Schema changes: where in Java code are they sent?

Hello,

I’m doing some research on schema migrations for Cassandra.

I’ve been playing with cqlsh with TRACING ON, and I can see that a schema change like “CREATE TABLE” is sent to all nodes in the cluster. And also that “CREATE TABLE” fails if only one of my three nodes is up (with replication factor = 3).

I’ve been trying to find the Java code where the schema migration is sent to the other nodes in the cluster, to understand what the requirements are for successfully applying the update. E.g.: is QUORUM consistency level applied?

I spent an hour looking through the Java code last night, with no luck. I thought this code would be in StorageProxy.java, but I have not found it there, or in any of the other classes I looked at.

Any pointers would be appreciated.

Thanks, best regards, Rich


Re: Schema changes: where in Java code are they sent?

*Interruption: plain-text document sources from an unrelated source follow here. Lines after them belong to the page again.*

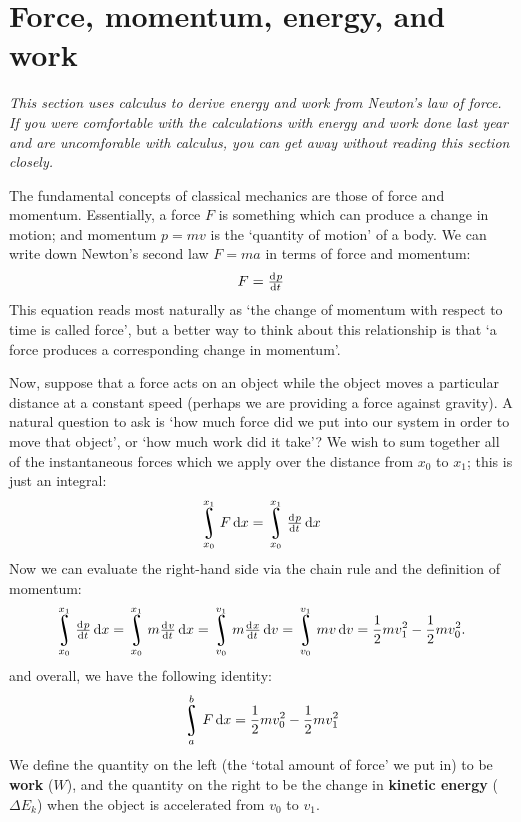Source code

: \documentclass[a4paper]{amsbook}
\theoremstyle{definition}
\numberwithin{exercise}{chapter}
\numberwithin{exercise}{chapter}
\DeclareMathOperator*{\rint}{\scalerel*{\rotatebox{17}{$\!\int\!$}}{\int}}
\begin{document}
\section{Force, momentum, energy, and work}
\emph{This section uses calculus to derive energy and work from Newton's law of force. If you were comfortable with the
calculations with energy and work done last year and are uncomforable with calculus, you can get away without reading this
section closely.}

The fundamental concepts of classical mechanics are those of force and momentum. Essentially, a force $ F $ is something
which can produce a change in motion; and momentum $ p = mv $ is the `quantity of motion' of a body. We can write down Newton's
second law $ F = ma $ in terms of force and momentum:
\begin{equation}
  F = \od{p}{t}
\end{equation}
This equation reads most naturally as `the change of momentum with respect to time is called force', but a better way to think
about this relationship is that `a force produces a corresponding change in momentum'.

Now, suppose that a force acts on an object while the object moves a particular distance at a constant speed (perhaps we are
providing a force against gravity). A natural question to ask is `how much force did we put into our system in order to move
that object', or `how much work did it take'? We wish to sum together all of the instantaneous forces which we apply over the
distance from $ x_0 $ to $ x_1 $; this is just an integral:
\begin{displaymath}
  \rint_{x_0}^{x_1} F \dif{x} = \rint_{x_0}^{x_1} \od{p}{t} \dif{x}
\end{displaymath}
Now we can evaluate the right-hand side via the chain rule and the definition of momentum:
\begin{displaymath}
  \rint_{x_0}^{x_1} \od{p}{t} \dif{x} = \rint_{x_0}^{x_1} m \od{v}{t} \dif{x} = \rint_{v_0}^{v_1} m \od{x}{t} \dif{v}
    = \rint_{v_0}^{v_1} mv \dif{v} = \frac{1}{2}mv_1^2 - \frac{1}{2}mv_0^2.
\end{displaymath}
and overall, we have the following identity:
\begin{displaymath}
  \rint_a^b F \dif{x} = \frac{1}{2}mv_0^2 - \frac{1}{2}mv_1^2
\end{displaymath}
We define the quantity on the left (the `total amount of force' we put in) to be \textbf{work} ($ W $), and the quantity on
the right to be the change in \textbf{kinetic energy} ($ \Delta E_k $) when the object is accelerated from $ v_0 $ to $ v_1 $.
\end{document}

Posted by Richard Dawe <ri...@messagesystems.com>.
Good morning,

Sorry for the slow reply here. I finally had some time to test cqlsh tracing on a ccm cluster with 2 of 3 nodes down, to see if the unavailable error was due to cqlsh or my query. Reply inline below.

On 15/01/2015 12:46, "Tyler Hobbs" <ty...@datastax.com>> wrote:

On Thu, Jan 15, 2015 at 6:30 AM, Richard Dawe <ri...@messagesystems.com>> wrote:

I thought it might be quorum consistency level, because of the because I was seeing with cqlsh. I was testing with ccm with C* 2.0.8, 3 nodes, vnodes enabled ("ccm create test -v 2.0.8 -n 3 --vnodes -s”). With all three nodes up, my schema operations were working fine. When I took down two nodes using “ccm node2 stop”, “ccm node3 stop”, I found that schema operations through “ccm node1 cqlsh” were failing like this:

  cqlsh> ALTER TABLE test.test3 ADD fred text;
  Unable to complete request: one or more nodes were unavailable.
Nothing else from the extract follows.